= Extension Poly(A) Test =

The extension Poly(A) Test (ePAT) describes a method to determine the poly(A) tail lengths of mRNA molecules. It was developed and described by A. Jänicke et al. in 2012.

The method consists of three separate steps: in the first step, the poly-adenylated RNA is hybridised to a DNA oligonucleotide featuring a poly-deoxythymidine sequence at its 5’ end. Klenow polymerase then catalyses elongation of the mRNA’s 3’ end, using the DNA oligonucleotide as a template. This reaction takes place at 25 °C. In the second step, reverse transcriptase synthesis extends the DNA oligonucleotides that have annealed to the mRNA’s extended 3’ end.
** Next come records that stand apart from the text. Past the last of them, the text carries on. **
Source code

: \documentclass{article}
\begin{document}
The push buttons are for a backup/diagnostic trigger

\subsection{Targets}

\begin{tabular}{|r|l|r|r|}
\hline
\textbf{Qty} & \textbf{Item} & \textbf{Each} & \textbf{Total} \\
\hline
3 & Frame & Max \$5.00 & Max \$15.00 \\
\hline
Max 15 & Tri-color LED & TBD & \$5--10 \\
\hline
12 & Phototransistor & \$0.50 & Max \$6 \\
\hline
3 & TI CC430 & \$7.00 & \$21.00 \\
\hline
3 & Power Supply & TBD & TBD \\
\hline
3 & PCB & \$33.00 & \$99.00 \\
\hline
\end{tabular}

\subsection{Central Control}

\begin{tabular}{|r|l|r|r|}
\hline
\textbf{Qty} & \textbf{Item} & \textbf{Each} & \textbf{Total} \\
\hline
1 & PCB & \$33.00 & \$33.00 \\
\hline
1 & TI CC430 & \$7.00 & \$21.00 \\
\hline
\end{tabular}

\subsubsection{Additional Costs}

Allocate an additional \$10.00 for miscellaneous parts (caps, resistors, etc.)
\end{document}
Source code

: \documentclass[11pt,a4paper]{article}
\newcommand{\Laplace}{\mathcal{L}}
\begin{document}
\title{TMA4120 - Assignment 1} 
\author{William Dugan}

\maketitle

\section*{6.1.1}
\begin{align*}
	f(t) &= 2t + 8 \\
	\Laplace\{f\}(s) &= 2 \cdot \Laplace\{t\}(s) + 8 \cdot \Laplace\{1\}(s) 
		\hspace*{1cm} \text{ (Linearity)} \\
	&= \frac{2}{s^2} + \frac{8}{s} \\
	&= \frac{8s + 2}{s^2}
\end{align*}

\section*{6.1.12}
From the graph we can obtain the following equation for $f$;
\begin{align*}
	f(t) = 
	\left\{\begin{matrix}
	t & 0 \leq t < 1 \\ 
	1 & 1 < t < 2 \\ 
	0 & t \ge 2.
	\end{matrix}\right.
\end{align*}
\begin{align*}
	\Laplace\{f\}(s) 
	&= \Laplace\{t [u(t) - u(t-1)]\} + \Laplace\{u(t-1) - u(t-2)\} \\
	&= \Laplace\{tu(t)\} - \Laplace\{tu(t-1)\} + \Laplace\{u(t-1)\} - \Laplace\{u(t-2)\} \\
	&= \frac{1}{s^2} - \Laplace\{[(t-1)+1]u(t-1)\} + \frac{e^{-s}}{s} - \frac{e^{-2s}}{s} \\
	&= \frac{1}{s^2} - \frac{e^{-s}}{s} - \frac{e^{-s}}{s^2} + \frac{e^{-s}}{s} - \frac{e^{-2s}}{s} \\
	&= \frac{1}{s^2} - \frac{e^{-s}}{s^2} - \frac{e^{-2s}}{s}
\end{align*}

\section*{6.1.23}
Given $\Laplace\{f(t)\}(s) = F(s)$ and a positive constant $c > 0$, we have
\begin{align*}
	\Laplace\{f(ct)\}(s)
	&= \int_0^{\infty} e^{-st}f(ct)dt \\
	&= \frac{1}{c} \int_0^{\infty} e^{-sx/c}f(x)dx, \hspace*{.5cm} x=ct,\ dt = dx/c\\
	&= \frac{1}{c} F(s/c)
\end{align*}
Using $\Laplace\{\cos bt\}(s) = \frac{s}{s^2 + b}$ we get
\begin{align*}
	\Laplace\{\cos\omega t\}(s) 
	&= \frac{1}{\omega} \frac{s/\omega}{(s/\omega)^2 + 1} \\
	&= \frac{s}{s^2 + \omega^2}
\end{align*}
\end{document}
In order to ensure that DNA oligomers hybridised to internal poly(A) sequences do not serve as primers for reverse transcription, the second step is carried out at 55 °C. A third and final step involves amplification of the newly synthesised cDNA via PCR. This PCR requires one gene-specific and one universal primer. Analysis of the amplicons’ lengths allows for estimation of the sequence flanked by the two primers, i.e. the poly(A) tail length of the sample mRNA.

According to the authors, measurement of poly(A) tail lengths and their distribution amongst different transcripts, this method can be used to determine the cell’s translation state instead of the more tedious analysis of protein translation states.